# RECORDED DATA
════════
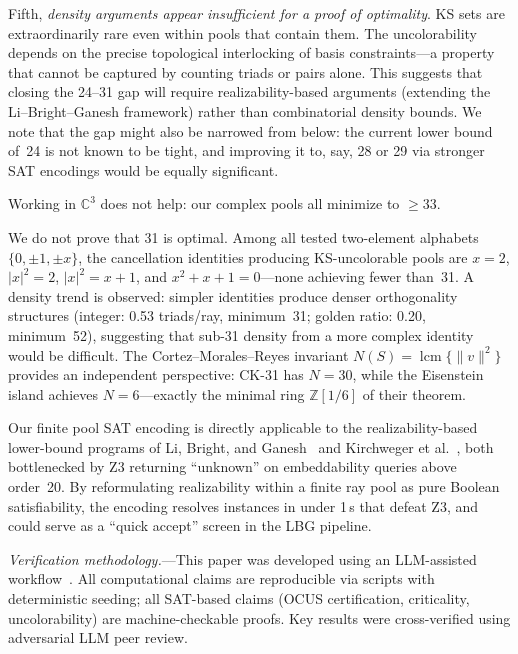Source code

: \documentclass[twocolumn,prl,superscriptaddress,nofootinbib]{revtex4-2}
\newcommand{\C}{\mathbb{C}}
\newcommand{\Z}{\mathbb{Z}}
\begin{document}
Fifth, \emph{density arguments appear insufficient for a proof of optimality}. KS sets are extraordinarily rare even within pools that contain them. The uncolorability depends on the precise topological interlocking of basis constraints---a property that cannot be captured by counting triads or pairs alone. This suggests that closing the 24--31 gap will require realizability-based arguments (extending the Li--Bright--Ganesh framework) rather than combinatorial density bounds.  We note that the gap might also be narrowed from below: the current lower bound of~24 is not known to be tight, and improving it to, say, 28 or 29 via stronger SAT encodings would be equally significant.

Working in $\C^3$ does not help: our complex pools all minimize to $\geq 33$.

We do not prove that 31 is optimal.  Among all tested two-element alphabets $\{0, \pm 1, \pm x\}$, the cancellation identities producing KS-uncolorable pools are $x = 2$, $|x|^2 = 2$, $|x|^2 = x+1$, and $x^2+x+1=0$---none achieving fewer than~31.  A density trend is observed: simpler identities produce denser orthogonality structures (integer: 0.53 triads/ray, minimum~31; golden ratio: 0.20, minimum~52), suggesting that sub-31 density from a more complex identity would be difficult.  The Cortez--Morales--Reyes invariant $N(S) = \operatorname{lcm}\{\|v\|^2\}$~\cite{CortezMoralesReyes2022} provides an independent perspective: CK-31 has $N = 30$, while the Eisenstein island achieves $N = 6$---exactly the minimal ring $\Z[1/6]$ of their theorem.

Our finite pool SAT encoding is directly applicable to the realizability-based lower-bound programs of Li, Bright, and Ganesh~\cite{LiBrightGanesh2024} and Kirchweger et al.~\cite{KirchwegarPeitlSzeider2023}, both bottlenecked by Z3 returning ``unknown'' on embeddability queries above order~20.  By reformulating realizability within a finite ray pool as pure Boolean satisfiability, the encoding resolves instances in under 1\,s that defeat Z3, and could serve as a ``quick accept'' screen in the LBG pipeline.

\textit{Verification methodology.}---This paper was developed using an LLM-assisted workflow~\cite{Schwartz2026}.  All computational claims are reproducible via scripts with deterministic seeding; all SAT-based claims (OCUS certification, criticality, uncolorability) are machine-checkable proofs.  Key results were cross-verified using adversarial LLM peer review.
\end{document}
════════
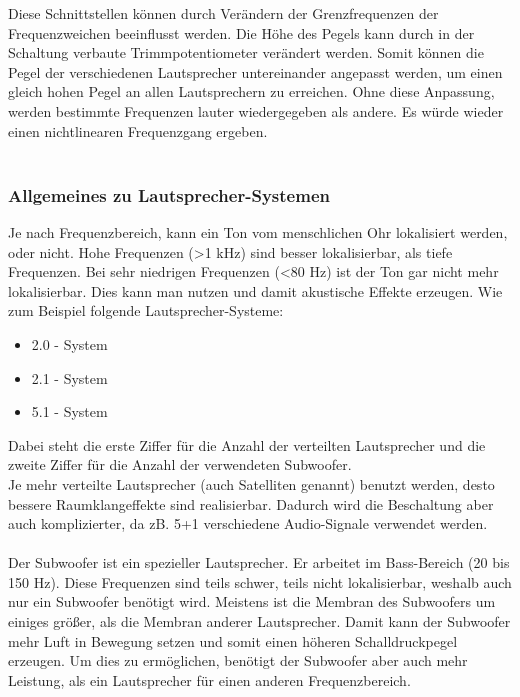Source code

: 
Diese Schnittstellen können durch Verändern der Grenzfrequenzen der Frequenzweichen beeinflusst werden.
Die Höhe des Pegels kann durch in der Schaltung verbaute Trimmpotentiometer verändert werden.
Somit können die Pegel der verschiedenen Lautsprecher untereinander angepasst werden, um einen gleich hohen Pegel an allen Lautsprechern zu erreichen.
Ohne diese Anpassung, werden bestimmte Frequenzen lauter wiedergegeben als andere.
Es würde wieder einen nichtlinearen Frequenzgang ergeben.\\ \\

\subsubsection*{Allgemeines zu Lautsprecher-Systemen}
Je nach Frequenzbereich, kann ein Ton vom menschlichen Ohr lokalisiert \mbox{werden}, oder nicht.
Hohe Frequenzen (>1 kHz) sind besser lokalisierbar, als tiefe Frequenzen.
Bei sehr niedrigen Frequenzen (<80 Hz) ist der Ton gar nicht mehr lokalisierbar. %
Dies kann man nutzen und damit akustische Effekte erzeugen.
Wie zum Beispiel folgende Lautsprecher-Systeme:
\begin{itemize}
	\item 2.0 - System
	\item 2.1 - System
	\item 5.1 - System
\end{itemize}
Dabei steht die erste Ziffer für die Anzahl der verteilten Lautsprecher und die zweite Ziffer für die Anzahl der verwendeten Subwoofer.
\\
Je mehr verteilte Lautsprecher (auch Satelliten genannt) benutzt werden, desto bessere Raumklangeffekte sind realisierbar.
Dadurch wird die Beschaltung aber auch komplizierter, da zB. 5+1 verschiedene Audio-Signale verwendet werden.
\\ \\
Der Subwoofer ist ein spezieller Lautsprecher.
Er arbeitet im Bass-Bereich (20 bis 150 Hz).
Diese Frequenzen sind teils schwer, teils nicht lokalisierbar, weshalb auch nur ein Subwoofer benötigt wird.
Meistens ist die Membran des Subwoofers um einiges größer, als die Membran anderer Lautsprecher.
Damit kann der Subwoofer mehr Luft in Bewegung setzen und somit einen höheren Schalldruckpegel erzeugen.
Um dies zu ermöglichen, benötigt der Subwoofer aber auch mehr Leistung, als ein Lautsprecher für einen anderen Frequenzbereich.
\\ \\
════════
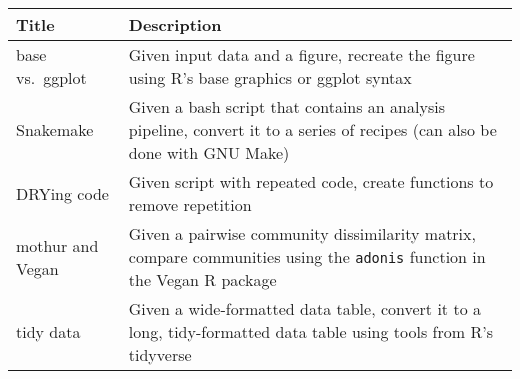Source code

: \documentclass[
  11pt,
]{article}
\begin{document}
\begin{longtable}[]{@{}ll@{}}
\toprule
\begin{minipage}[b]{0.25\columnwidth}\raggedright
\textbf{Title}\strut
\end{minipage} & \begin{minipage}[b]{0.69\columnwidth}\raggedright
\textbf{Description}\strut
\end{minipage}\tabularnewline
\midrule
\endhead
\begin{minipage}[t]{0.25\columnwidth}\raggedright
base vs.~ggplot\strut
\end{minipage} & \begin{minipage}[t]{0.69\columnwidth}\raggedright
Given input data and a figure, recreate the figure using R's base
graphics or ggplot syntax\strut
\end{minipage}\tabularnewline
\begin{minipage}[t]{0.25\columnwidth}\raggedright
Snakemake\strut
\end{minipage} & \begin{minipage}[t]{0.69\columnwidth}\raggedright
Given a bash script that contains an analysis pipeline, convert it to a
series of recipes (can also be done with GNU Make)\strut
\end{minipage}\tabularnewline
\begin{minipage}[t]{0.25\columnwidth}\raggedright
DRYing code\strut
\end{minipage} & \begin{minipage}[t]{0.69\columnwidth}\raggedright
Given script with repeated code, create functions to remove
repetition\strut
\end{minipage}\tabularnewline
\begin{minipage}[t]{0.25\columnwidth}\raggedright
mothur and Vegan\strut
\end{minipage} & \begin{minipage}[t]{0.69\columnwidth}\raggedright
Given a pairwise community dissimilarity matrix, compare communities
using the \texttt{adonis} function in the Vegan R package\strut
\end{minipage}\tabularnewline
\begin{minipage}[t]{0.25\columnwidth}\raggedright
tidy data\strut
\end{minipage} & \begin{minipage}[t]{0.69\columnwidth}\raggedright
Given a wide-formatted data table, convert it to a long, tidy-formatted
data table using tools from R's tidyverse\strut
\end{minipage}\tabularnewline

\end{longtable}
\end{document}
════════
For each line in the entries that contains the string "können", make a copy.

Diese Schnittstellen können durch Verändern der Grenzfrequenzen der Frequenzweichen beeinflusst werden.
Somit können die Pegel der verschiedenen Lautsprecher untereinander angepasst werden, um einen gleich hohen Pegel an allen Lautsprechern zu erreichen.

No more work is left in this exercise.